Stored data
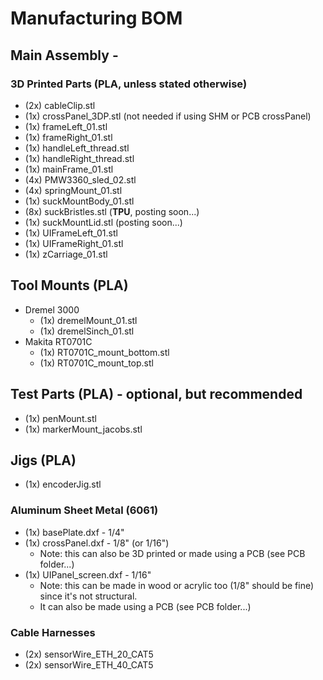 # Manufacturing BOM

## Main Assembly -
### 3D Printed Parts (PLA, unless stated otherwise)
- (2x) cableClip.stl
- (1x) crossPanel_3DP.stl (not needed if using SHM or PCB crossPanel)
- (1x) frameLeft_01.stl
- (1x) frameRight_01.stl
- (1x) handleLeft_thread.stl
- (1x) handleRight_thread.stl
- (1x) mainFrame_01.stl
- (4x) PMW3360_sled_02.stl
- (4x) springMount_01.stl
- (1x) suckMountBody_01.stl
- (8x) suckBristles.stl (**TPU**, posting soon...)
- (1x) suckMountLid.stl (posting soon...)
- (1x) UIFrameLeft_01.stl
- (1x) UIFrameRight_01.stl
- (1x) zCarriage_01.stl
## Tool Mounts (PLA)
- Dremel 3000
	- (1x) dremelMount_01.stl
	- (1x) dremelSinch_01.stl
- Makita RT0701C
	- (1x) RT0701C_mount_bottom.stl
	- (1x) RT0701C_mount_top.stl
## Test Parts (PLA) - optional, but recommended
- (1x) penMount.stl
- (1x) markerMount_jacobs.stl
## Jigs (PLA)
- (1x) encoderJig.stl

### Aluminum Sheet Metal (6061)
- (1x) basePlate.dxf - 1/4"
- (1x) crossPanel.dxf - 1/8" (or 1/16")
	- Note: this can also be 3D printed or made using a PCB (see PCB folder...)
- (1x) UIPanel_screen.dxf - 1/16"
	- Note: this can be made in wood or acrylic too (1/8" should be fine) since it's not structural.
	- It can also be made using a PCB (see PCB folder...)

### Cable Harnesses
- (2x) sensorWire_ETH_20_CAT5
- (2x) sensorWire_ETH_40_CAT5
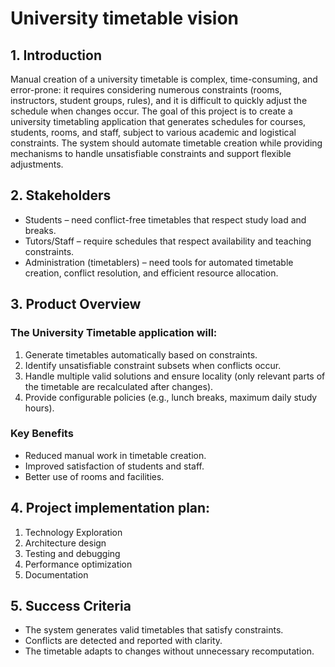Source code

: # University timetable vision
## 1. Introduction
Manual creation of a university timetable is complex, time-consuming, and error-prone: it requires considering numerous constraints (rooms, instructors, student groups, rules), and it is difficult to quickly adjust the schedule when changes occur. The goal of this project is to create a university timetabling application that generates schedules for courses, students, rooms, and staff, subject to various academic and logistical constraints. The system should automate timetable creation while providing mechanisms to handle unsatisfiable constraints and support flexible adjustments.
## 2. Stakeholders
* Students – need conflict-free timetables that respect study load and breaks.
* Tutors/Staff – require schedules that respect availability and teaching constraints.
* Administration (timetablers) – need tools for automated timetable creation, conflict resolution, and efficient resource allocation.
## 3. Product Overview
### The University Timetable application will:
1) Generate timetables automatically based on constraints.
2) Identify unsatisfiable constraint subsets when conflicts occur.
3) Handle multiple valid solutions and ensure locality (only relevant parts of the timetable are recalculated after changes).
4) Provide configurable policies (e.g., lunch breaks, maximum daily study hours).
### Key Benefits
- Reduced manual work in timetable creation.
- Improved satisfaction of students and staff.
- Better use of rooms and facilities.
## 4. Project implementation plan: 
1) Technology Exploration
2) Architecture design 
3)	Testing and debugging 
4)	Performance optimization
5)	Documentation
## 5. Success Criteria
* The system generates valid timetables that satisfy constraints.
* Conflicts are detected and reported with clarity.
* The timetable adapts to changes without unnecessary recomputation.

ABOUT THIS TASK:
After reading the records above, give the number of lines that include "should", and add nothing else.

COMPLETED TASK:
2